Cumhurbaşkanı Recep Tayyip Erdoğan’ın bu yılı Göbeklitepe yılı olarak açıkladığına dikkat çeken Göktepe, “Şanlıurfa'da, Göbeklitepe’nin aynısı Göbeklitepe standartlarında, 15 tane açılmamış ve kazısı yapılmamış yerler var. Bu tarihi yerler yerin dibinde duruyorlar. Sayın Cumhurbaşkanımız bu yılı Göbeklitepe yılı ilan etti. Bu durumdan hepimizin, ilçelerimizin, çevre illerimizin faydalanması gerekir. Gelen misafirleri daha iyi ağırlamalıyız, yöresel yemeklerimizi, giysilerimizi, folklorumuzu, adet ve ananelerimizi, örfümüzü onlara göstermeliyiz. Doğu'nun insanının misafirperverlik yönünü bunlara anlatmalıyız. Doğu’yu yanlış algılıyorlar. Doğu, yanlış değildir. Doğu, doğrudur, güneşin doğduğu yerdir, tarihin doğduğu yerdir, insanların doğduğu yerdir. Onun için elimizden geldiği kadar gelen misafirlerimize karşı kırıcı değil, yapıcı olmalıyız. Şehrimizi, komşularımızı ve ülkemizi daha güzel göstermeliyiz. Gayemiz daha güzel bir çevre ve insanlıktır. Bu konuda duyarlı olmalıyız. Buraya gelecek misafirleri en güzel şekilde ağırlamamız gerekir. Sadece Balıklıgöl'e götürmekle ve ciğer kebabı yedirmekle olmaz. Gelen misafirleri Harran'a, Şuayip şehrine ve Göbeklitepe'ye götürmeliyiz. ” diye konuştu.

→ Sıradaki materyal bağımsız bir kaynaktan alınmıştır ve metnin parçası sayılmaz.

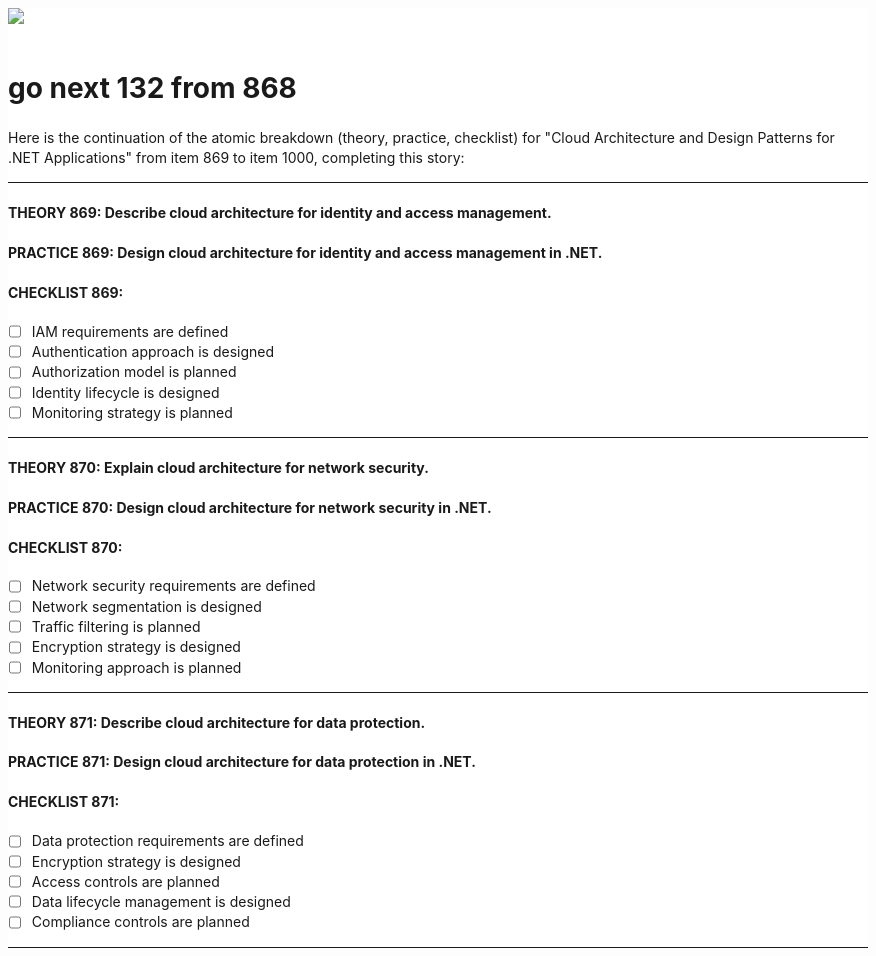 <img src="https://r2cdn.perplexity.ai/pplx-full-logo-primary-dark%402x.png" class="logo" width="120"/>

# go next 132 from 868

Here is the continuation of the atomic breakdown (theory, practice, checklist) for "Cloud Architecture and Design Patterns for .NET Applications" from item 869 to item 1000, completing this story:

---

#### THEORY 869: Describe cloud architecture for identity and access management.

#### PRACTICE 869: Design cloud architecture for identity and access management in .NET.

#### CHECKLIST 869:

- [ ] IAM requirements are defined
- [ ] Authentication approach is designed
- [ ] Authorization model is planned
- [ ] Identity lifecycle is designed
- [ ] Monitoring strategy is planned

---

#### THEORY 870: Explain cloud architecture for network security.

#### PRACTICE 870: Design cloud architecture for network security in .NET.

#### CHECKLIST 870:

- [ ] Network security requirements are defined
- [ ] Network segmentation is designed
- [ ] Traffic filtering is planned
- [ ] Encryption strategy is designed
- [ ] Monitoring approach is planned

---

#### THEORY 871: Describe cloud architecture for data protection.

#### PRACTICE 871: Design cloud architecture for data protection in .NET.

#### CHECKLIST 871:

- [ ] Data protection requirements are defined
- [ ] Encryption strategy is designed
- [ ] Access controls are planned
- [ ] Data lifecycle management is designed
- [ ] Compliance controls are planned

---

“Halfeti’de yetişen ‘Karagülümüz’, Birecik'te ‘Kelaynak’ kuşlarımız, Siverek'te ‘kayak merkezimiz’ var”
Şanlıurfa’nın tarihi ve kültürü ile önemli bir kent olduğuna vurgu yapan Göktepe, “Bizim çok fazla muazzam kültürel miraslarımız var. Mesela ilçelerimize baktığımız zaman dünyada yalnızca Halfeti’de yetişen ‘Karagülümüz’, Birecik'te ‘Kelaynak’ kuşlarımız, Siverek'te ‘kayak merkezimiz’ var. Biz oralara gitmiyoruz ama bunlar bizim öz değerlerimizdir. Bunları kullanmalıyız, buraları insanlara sevdirmeliyiz, İnsanlara Doğu insanlarının güzelliğini anlatmalıyız. Gerekirse evimizde misafir etmeliyiz, cebimizden harcayarak yemek yedirmeliyiz. Çok samimi bir hava içerisinde gelen ve giden misafirleri karşılamamız lazım. Burası kadim şehirdir, burada kadim medeniyetler yaşamıştır. Harran üniversitesi; Harran kazılarında dünyanın ilk İslam Üniversitesi olduğu ortaya çıktı. Urfalıların çoğu bu durumu bilmiyor. Kültürel değerlerimizi, kültürel ve tarihi eserlerimizi, müzelerimizi en güzel şekilde anlatmalıyız. Bunu yaparken de gelen yabancı misafirlerin dillerini bilen kaç tane elemanımız var? Almanca, Fransızca, İngilizce yabancı dil bilen eleman yetiştirmeliyiz. Doğu’yu ve Güneydoğu en iyi şekilde anlatabilecek insanlar bize lazım.” ifadelerini kullandı.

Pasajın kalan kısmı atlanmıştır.